O USTR (Escritório do Representante Comercial dos Estados Unidos) confirmou, na quinta-feira (23), a aplicação de uma nova tarifa de 12,5% contra 60 países, incluindo o Brasil, sob a justificativa de que essas nações teriam se beneficiado comercialmente de produtos ligados ao trabalho forçado. O colunista do CNN Money Gilvan Bueno explica, ao CNN Novo Dia, os riscos do Brasil usar a reciprocidade contra a taxação americana.
A medida somou-se à sobretaxa de 25% já vigente desde 22 de julho, gerando uma tributação cumulativa de 37,5% sobre grande parte das exportações brasileiras para os Estados Unidos.
Segundo apuração nos bastidores do Palácio do Planalto, a sobretaxa de 12,5% já era esperada pelo governo brasileiro, diferentemente da tarifa de 25%, que em algum momento auxiliares do Planalto acreditavam poder ser revertida.
Por isso, a nota da Secretaria de Comunicação Social da Presidência da República já estava preparada e foi divulgada rapidamente após o anúncio americano.

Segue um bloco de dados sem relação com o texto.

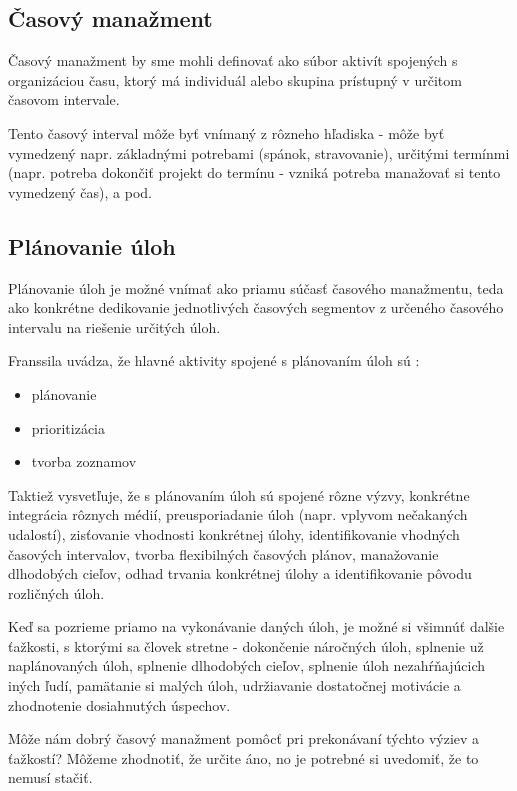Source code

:\documentclass[10pt,slovak,a4paper]{article}
\begin{document}
	\subsection{Časový manažment} \label{casovy_manazment}
	
		Časový manažment by sme mohli definovať ako súbor aktivít spojených s organizáciou času, ktorý má individuál alebo skupina prístupný v určitom časovom intervale.
		
		Tento časový interval môže byť vnímaný z rôzneho hľadiska - môže byť vymedzený napr. základnými potrebami (spánok, stravovanie), určitými termínmi (napr. potreba dokončiť projekt do termínu - vzniká potreba manažovať si tento vymedzený čas), a pod.
		
	\subsection{Plánovanie úloh}
	
		Plánovanie úloh je možné vnímať ako priamu súčasť časového manažmentu, teda ako konkrétne dedikovanie jednotlivých časových segmentov z určeného časového intervalu na riešenie určitých úloh.
		
		Franssila uvádza, že hlavné aktivity spojené s plánovaním úloh sú \cite{Franssila}:
		\begin{itemize}
			\item plánovanie
			\item prioritizácia
			\item tvorba zoznamov
		\end{itemize}
		
		Taktiež vysvetľuje, že s plánovaním úloh sú spojené rôzne výzvy, konkrétne integrácia rôznych médií, preusporiadanie úloh (napr. vplyvom nečakaných udalostí), zisťovanie vhodnosti konkrétnej úlohy, identifikovanie vhodných časových intervalov, tvorba flexibilných časových plánov, manažovanie dlhodobých cieľov, odhad trvania konkrétnej úlohy a identifikovanie pôvodu rozličných úloh\cite{Franssila}.
		
		Keď sa pozrieme priamo na vykonávanie daných úloh, je možné si všimnúť dalšie ťažkosti, s ktorými sa človek stretne - dokončenie náročných úloh, splnenie už naplánovaných úloh, splnenie dlhodobých cieľov, splnenie úloh nezahŕňajúcich iných ľudí, pamätanie si malých úloh, udržiavanie dostatočnej motivácie a zhodnotenie dosiahnutých úspechov\cite{Franssila}.
		
		Môže nám dobrý časový manažment pomôcť pri prekonávaní týchto výziev a ťažkostí? Môžeme zhodnotiť, že určite áno, no je potrebné si uvedomiť, že to nemusí stačiť.
		
\end{document}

Na nota oficial, o governo brasileiro rechaçou o novo tarifaço e acusou o governo norte-americano de manipular a pauta de direitos humanos para justificar medidas protecionistas.
O documento afirma que, “na ausência de base legal interna para sustentar a política comercial protecionista dos Estados Unidos, o USTR optou por manipular temas caros aos direitos humanos e aos trabalhadores para acusar esses países de práticas desleais”.